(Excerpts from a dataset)
--
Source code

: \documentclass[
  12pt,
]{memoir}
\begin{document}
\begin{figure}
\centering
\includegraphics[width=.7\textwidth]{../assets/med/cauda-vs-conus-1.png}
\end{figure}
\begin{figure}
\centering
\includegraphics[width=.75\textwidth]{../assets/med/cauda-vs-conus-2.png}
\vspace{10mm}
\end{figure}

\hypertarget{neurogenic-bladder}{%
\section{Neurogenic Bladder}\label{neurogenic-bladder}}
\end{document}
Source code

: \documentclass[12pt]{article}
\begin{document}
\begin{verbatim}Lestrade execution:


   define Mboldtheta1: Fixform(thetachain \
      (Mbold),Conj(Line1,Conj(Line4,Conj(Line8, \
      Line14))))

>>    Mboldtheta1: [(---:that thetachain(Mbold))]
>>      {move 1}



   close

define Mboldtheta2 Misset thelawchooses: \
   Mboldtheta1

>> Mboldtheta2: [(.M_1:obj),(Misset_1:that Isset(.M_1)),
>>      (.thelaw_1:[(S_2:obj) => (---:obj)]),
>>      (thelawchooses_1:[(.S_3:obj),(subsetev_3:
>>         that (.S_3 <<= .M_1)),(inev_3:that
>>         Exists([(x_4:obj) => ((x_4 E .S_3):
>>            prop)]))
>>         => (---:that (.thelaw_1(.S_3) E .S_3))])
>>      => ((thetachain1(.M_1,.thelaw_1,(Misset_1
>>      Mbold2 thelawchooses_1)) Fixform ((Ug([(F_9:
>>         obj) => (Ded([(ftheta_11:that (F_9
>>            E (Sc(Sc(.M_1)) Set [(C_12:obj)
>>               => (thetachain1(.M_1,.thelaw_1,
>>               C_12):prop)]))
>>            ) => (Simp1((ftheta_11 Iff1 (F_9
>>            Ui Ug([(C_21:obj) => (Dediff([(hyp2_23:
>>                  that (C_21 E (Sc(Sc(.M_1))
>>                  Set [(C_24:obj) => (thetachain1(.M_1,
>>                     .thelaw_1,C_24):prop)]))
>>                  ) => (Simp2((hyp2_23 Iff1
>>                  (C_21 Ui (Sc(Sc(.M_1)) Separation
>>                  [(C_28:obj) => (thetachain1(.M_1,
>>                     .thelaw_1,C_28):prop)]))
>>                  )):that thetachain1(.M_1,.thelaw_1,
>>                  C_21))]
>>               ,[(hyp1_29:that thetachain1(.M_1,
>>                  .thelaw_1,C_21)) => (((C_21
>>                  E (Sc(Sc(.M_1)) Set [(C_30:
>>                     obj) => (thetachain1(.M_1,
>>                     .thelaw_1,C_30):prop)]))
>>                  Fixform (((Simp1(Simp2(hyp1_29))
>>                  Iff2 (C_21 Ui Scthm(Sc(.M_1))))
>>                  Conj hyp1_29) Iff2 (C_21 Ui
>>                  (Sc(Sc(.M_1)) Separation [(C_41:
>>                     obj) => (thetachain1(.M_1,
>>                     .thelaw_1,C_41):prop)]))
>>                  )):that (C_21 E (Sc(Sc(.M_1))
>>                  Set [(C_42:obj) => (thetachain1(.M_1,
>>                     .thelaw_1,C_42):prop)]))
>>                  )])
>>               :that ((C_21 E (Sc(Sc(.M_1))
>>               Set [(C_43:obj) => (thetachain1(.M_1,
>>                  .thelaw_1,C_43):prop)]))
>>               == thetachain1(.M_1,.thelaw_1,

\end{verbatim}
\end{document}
--
Problem to work on
Output every entry exactly as it appears.

Response box
Source code

: \documentclass[
  12pt,
]{memoir}
\begin{document}
\begin{figure}
\centering
\includegraphics[width=.7\textwidth]{../assets/med/cauda-vs-conus-1.png}
\end{figure}
\begin{figure}
\centering
\includegraphics[width=.75\textwidth]{../assets/med/cauda-vs-conus-2.png}
\vspace{10mm}
\end{figure}

\hypertarget{neurogenic-bladder}{%
\section{Neurogenic Bladder}\label{neurogenic-bladder}}
\end{document}
Source code

: \documentclass[12pt]{article}
\begin{document}
\begin{verbatim}Lestrade execution:


   define Mboldtheta1: Fixform(thetachain \
      (Mbold),Conj(Line1,Conj(Line4,Conj(Line8, \
      Line14))))

>>    Mboldtheta1: [(---:that thetachain(Mbold))]
>>      {move 1}



   close

define Mboldtheta2 Misset thelawchooses: \
   Mboldtheta1

>> Mboldtheta2: [(.M_1:obj),(Misset_1:that Isset(.M_1)),
>>      (.thelaw_1:[(S_2:obj) => (---:obj)]),
>>      (thelawchooses_1:[(.S_3:obj),(subsetev_3:
>>         that (.S_3 <<= .M_1)),(inev_3:that
>>         Exists([(x_4:obj) => ((x_4 E .S_3):
>>            prop)]))
>>         => (---:that (.thelaw_1(.S_3) E .S_3))])
>>      => ((thetachain1(.M_1,.thelaw_1,(Misset_1
>>      Mbold2 thelawchooses_1)) Fixform ((Ug([(F_9:
>>         obj) => (Ded([(ftheta_11:that (F_9
>>            E (Sc(Sc(.M_1)) Set [(C_12:obj)
>>               => (thetachain1(.M_1,.thelaw_1,
>>               C_12):prop)]))
>>            ) => (Simp1((ftheta_11 Iff1 (F_9
>>            Ui Ug([(C_21:obj) => (Dediff([(hyp2_23:
>>                  that (C_21 E (Sc(Sc(.M_1))
>>                  Set [(C_24:obj) => (thetachain1(.M_1,
>>                     .thelaw_1,C_24):prop)]))
>>                  ) => (Simp2((hyp2_23 Iff1
>>                  (C_21 Ui (Sc(Sc(.M_1)) Separation
>>                  [(C_28:obj) => (thetachain1(.M_1,
>>                     .thelaw_1,C_28):prop)]))
>>                  )):that thetachain1(.M_1,.thelaw_1,
>>                  C_21))]
>>               ,[(hyp1_29:that thetachain1(.M_1,
>>                  .thelaw_1,C_21)) => (((C_21
>>                  E (Sc(Sc(.M_1)) Set [(C_30:
>>                     obj) => (thetachain1(.M_1,
>>                     .thelaw_1,C_30):prop)]))
>>                  Fixform (((Simp1(Simp2(hyp1_29))
>>                  Iff2 (C_21 Ui Scthm(Sc(.M_1))))
>>                  Conj hyp1_29) Iff2 (C_21 Ui
>>                  (Sc(Sc(.M_1)) Separation [(C_41:
>>                     obj) => (thetachain1(.M_1,
>>                     .thelaw_1,C_41):prop)]))
>>                  )):that (C_21 E (Sc(Sc(.M_1))
>>                  Set [(C_42:obj) => (thetachain1(.M_1,
>>                     .thelaw_1,C_42):prop)]))
>>                  )])
>>               :that ((C_21 E (Sc(Sc(.M_1))
>>               Set [(C_43:obj) => (thetachain1(.M_1,
>>                  .thelaw_1,C_43):prop)]))
>>               == thetachain1(.M_1,.thelaw_1,

\end{verbatim}
\end{document}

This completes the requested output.